Under code section 871(m), and the regulations thereunder, U.S. payors are required to withhold Federal income tax on the gross amount of certain derivative payments to foreign persons which are economically equivalent to dividends paid on U.S. equities (so-called “dividend equivalents”). The regulations prescribe a complex set of mathematical rules for determining if a derivative instrument is subject to section 871(m), and are based primarily on “delta,” or the expected change in the value of the derivative given a change in the value of the underlying equity.
Owing to this complexity, and to give affected industries time to update their systems, the IRS has previously granted a phase-in period, during which only derivatives with a delta of 1.0 (derivatives that track their underlying equities on a one-to-one basis, such as a single stock future) would be subject to withholding. This phase-in was originally effective for the 2017 calendar year, but was previously extended to include the 2018 calendar year (see prior coverage: IRS delays updated dividend equivalent withholding requirements and IRS extends dividend equivalent withholding transition period. Recently issued Notice 2018-72 again extends this period, through calendar year 2020.

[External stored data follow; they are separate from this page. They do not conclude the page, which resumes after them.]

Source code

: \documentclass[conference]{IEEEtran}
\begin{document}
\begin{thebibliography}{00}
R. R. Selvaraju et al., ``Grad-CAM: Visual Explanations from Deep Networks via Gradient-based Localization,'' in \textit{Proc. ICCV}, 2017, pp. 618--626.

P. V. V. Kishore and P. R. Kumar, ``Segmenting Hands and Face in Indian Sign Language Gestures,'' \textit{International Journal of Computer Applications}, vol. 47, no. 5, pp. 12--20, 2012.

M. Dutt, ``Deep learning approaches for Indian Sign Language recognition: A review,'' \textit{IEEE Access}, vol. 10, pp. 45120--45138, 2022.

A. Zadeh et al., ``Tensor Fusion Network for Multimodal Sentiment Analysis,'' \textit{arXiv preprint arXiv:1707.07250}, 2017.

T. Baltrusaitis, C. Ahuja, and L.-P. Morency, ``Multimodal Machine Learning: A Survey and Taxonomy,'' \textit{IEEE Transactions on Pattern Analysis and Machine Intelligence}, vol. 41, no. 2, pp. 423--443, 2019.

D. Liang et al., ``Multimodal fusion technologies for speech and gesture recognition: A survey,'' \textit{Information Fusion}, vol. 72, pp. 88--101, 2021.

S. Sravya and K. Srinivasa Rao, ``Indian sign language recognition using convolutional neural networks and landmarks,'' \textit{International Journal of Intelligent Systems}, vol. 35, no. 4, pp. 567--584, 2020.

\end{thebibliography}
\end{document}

Note that, pursuant to President Trump’s executive order directing agencies to review and reduce regulatory burdens, the section 871(m) regulations themselves are currently under review, and may be modified as a result of that review. This extension is, in part, to give Treasury time to complete this review. Also, consistent with the prior section 871(m) phase-in notices, the IRS has indicated that it will consider taxpayers’ good faith efforts to comply with the new regulations, once it begins enforcing the regulations, through 2020 for delta-one transactions, and during 2021 for all transactions subject to section 871(m). Related relief for taxpayers with qualified derivatives dealer status has also been extended.